Selain karena masalah kesadaran tersebut, jelas Muhammad Ali, masyarakat juga kadang mengalami kendala dalam pengisian secara online tersebut. Karena pengisian data dari setiap keluarga tersebut harus semua tuntas baru bisa dikirim. “Tapi ada yang mengisi tapi tidak tuntas. Dia kirim tapi pengisiannya tidak lengkap. Bisa juga saat sudah mengisi sebagian kemudian dia tinggalkan dan tidak lanjut lagi,” jelasnya.
Menurut Muhammad Ali, jika tadinya akan merekrut mitra dari BPS untuk melakukan sensus dengan turun langsung ke masyarakat, namun karena anggaran yang terpotong sehingga tidak ada lagi perekrutan mitra BPS. Namun nantinya ada blanko pengisian dari BPS kemudian diberikan kepada ketua-ketua RT untuk dibagikan kepada masyarakat untuk masyarakat melakukan pengisian blanko tersebut.
“Jadi masyarakat langsung yang akan melakukan pengisian blanko yang dibagikan itu kemudian nanti dikumpulkan lagi,” jelasnya.

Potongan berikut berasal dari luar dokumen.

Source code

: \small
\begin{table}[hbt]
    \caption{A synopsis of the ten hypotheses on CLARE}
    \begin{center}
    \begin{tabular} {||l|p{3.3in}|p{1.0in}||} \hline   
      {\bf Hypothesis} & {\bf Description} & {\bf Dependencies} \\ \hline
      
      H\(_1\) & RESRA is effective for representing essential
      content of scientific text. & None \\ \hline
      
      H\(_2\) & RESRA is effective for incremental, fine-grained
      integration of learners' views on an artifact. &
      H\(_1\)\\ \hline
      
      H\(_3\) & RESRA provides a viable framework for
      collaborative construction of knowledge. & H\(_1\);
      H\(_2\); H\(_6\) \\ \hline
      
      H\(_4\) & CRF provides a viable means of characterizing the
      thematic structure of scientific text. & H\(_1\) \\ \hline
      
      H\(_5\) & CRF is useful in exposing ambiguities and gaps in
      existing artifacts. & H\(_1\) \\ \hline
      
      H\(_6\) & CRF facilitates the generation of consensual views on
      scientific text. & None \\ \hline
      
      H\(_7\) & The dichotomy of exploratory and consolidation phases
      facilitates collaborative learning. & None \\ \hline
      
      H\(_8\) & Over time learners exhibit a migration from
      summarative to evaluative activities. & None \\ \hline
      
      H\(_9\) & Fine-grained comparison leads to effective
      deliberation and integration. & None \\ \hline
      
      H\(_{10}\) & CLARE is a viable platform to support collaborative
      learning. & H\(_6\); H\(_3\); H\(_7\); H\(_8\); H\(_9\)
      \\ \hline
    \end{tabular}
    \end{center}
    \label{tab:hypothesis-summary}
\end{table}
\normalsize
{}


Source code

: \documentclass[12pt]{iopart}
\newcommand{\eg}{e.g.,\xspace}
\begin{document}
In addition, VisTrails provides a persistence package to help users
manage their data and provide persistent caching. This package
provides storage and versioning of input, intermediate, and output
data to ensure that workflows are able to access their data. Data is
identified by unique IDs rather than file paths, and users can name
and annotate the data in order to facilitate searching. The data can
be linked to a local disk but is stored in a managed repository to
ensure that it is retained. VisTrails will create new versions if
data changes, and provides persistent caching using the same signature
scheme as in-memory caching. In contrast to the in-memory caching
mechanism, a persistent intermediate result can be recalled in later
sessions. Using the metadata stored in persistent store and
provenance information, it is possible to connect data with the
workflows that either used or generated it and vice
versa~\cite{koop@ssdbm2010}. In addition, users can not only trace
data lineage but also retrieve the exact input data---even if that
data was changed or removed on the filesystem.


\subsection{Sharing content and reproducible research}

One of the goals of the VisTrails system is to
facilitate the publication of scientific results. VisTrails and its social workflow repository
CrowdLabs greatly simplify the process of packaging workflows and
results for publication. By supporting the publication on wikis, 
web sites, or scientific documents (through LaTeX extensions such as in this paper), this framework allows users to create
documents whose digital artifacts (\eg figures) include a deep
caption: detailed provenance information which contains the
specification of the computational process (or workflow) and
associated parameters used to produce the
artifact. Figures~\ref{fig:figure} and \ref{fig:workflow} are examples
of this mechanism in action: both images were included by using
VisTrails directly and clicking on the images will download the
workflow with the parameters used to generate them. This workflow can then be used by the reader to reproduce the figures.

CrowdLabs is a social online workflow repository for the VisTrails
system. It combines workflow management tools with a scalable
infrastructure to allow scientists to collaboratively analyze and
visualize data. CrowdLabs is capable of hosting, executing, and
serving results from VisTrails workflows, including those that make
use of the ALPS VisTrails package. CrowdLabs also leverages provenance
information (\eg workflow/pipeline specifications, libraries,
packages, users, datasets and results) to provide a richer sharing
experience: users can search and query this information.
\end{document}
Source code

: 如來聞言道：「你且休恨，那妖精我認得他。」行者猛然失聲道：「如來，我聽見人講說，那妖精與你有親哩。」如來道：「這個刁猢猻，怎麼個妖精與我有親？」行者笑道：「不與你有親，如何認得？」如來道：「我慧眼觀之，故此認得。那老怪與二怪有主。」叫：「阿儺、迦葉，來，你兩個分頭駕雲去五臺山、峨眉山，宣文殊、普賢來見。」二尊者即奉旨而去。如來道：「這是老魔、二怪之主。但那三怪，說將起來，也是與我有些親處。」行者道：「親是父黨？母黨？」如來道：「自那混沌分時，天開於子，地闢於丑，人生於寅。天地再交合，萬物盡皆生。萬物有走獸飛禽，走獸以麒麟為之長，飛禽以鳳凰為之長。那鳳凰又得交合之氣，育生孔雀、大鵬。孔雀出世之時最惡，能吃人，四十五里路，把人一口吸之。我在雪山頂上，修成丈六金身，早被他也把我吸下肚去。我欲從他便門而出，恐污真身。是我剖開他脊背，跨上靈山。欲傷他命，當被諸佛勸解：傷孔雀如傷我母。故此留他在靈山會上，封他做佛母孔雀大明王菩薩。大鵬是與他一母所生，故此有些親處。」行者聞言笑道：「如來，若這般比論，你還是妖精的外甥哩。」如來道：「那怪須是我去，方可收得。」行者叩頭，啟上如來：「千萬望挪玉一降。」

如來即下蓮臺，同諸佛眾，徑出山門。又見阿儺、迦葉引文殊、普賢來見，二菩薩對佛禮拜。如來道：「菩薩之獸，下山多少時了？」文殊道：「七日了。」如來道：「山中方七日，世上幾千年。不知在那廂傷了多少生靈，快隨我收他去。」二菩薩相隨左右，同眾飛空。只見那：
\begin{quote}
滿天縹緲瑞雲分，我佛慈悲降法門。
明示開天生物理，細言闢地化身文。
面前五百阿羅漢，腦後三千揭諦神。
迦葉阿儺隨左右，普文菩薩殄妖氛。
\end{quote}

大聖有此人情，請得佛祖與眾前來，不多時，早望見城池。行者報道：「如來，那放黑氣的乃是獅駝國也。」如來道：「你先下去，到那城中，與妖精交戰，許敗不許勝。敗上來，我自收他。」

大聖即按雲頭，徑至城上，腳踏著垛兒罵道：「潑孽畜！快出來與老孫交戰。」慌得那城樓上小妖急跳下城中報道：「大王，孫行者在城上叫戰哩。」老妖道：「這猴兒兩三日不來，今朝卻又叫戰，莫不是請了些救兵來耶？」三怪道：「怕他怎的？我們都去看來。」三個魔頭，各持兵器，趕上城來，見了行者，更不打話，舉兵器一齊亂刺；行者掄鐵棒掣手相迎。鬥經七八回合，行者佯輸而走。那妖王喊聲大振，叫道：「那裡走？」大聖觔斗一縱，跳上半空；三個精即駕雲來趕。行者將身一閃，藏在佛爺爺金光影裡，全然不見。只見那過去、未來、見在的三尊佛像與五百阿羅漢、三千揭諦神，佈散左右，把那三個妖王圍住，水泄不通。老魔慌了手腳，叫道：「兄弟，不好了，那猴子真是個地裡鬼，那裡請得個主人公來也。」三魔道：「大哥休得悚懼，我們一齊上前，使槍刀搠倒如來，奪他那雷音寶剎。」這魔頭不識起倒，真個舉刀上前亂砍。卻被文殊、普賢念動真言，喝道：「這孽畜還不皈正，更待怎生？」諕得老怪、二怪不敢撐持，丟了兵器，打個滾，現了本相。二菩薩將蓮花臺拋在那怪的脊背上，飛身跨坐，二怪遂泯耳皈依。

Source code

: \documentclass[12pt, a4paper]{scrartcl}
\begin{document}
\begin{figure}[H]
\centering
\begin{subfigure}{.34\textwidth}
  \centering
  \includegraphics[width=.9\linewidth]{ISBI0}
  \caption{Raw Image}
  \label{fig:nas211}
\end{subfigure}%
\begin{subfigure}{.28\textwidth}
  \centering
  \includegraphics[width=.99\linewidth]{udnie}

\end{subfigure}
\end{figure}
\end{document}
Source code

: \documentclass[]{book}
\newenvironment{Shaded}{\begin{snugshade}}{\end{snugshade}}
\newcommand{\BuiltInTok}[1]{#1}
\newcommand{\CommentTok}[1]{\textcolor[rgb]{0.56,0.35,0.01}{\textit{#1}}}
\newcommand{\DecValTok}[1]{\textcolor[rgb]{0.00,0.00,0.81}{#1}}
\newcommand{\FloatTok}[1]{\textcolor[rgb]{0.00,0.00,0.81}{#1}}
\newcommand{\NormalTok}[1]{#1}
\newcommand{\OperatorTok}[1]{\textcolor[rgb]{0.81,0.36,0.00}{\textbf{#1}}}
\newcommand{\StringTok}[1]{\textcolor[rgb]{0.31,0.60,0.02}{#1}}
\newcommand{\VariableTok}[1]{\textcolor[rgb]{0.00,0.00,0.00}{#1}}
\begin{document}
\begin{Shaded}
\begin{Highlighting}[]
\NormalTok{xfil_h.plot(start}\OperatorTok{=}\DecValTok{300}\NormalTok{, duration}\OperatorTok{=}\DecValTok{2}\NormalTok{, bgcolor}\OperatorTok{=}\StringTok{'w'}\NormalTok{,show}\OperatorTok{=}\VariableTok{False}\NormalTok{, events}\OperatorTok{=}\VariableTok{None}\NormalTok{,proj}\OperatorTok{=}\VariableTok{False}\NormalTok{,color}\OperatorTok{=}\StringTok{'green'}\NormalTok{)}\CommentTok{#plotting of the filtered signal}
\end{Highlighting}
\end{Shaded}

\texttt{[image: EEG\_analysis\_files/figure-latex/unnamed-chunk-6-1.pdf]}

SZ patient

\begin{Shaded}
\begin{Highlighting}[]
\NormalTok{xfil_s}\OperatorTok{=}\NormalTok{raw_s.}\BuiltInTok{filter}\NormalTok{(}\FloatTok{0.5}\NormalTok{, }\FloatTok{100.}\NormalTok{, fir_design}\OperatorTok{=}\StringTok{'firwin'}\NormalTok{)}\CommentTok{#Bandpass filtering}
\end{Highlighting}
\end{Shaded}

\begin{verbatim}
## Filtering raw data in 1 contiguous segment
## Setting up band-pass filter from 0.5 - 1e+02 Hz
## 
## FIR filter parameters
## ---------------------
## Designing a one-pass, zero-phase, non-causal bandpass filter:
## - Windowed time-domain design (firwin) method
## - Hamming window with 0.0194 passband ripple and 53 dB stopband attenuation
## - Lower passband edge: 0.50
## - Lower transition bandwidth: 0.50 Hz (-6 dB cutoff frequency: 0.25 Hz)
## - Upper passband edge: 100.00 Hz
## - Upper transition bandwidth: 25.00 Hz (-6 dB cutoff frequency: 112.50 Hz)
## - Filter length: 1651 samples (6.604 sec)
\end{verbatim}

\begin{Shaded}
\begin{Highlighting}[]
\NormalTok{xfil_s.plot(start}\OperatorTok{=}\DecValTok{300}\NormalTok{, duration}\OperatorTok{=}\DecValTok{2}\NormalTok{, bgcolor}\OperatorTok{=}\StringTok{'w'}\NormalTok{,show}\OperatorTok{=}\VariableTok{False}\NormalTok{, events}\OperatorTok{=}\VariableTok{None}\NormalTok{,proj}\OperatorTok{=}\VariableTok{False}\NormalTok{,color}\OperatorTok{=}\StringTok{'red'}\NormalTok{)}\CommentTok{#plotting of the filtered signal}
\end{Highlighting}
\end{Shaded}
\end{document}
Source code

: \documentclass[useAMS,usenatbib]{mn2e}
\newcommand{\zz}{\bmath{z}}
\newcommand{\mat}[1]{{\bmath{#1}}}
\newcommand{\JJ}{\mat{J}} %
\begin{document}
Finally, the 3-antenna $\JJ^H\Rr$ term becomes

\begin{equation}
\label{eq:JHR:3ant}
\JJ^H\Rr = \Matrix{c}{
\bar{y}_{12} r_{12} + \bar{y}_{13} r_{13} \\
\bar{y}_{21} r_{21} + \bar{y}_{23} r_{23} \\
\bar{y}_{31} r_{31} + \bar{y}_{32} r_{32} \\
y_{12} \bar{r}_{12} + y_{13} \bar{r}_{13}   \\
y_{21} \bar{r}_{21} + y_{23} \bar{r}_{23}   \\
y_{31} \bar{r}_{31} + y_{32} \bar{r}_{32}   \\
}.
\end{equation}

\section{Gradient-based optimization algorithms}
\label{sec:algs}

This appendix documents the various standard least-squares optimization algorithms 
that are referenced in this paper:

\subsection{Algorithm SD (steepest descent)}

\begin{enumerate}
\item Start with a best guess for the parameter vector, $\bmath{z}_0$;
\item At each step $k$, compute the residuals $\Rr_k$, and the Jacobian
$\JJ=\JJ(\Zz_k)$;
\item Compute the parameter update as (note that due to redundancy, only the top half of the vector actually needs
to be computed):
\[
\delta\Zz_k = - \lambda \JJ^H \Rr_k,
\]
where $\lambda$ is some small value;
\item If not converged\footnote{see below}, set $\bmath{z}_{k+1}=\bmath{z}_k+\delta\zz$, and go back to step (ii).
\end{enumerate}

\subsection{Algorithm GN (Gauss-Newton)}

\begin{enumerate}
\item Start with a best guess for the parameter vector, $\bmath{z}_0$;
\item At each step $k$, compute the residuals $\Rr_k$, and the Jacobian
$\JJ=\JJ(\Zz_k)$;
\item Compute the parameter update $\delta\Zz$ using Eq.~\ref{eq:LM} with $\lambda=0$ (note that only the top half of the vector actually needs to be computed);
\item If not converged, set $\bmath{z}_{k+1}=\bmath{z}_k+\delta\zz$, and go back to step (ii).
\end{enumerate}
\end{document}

Muhammad Ali mengaku dari anggaran Rp 6 miliar untuk sensus penduduk 2020 di Kabupaten Merauke terpotong Rp 4,4 miliar, sehingga tersisa Rp 2,6 miliar lebih. “Jadi anggaran kita terpotong cukup besar. Itu yang menyebabkan bisnis proses SP2020 ini berubah,’’ tandasnya. (ulo/tri)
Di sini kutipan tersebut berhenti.